-- Recorded data --

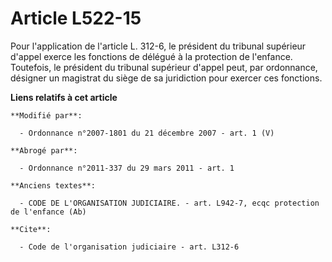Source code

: # Article L522-15

Pour l'application de l'article L. 312-6, le président du tribunal supérieur d'appel exerce les fonctions de délégué à la
protection de l'enfance. Toutefois, le président du tribunal supérieur d'appel peut, par ordonnance, désigner un magistrat du
siège de sa juridiction pour exercer ces fonctions.

**Liens relatifs à cet article**

	**Modifié par**:

	  - Ordonnance n°2007-1801 du 21 décembre 2007 - art. 1 (V)

	**Abrogé par**:

	  - Ordonnance n°2011-337 du 29 mars 2011 - art. 1

	**Anciens textes**:

	  - CODE DE L'ORGANISATION JUDICIAIRE. - art. L942-7, ecqc protection de l'enfance (Ab)

	**Cite**:

	  - Code de l'organisation judiciaire - art. L312-6

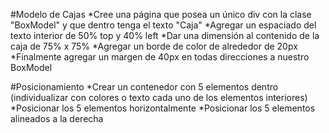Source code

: #Modelo de Cajas
*Cree una página que posea un único div con la clase "BoxModel" y que dentro tenga el texto "Caja"
*Agregar un espaciado del texto interior de 50% top y 40% left
*Dar una dimensión al contenido de la caja de 75% x 75%
*Agregar un borde de color de alrededor de 20px
*Finalmente agregar un margen de 40px en todas direcciones a nuestro BoxModel

#Posicionamiento
*Crear un contenedor con 5 elementos dentro (individualizar con colores o texto cada uno de los elementos interiores)
*Posicionar los 5 elementos horizontalmente
*Posicionar los 5 elementos alineados a la derecha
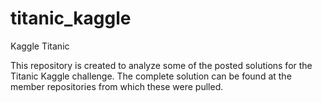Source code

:titanic_kaggle
==============

Kaggle Titanic

This repository is created to analyze some of the posted solutions for the Titanic Kaggle challenge.
The complete solution can be found at the member repositories from which these were pulled.
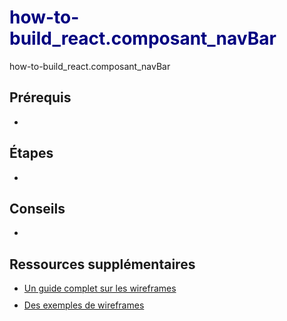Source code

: 
  <style>
    h1 {
      color: navy;
    }
    li {
      margin-bottom: 10px;
    }
  </style>
  # how-to-build_react.composant_navBar

  how-to-build_react.composant_navBar

  ## Prérequis

  - 

  ## Étapes

  - 

  ## Conseils

  - 

  ## Ressources supplémentaires

  - [Un guide complet sur les wireframes](https://www.wireframing.fr/)
  - [Des exemples de wireframes](https://wireframe.fr/exemples/)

-- Task goal --
Work through the records line by line and tally those holding "https". Reply with the number alone.

-- Solution for this task --
2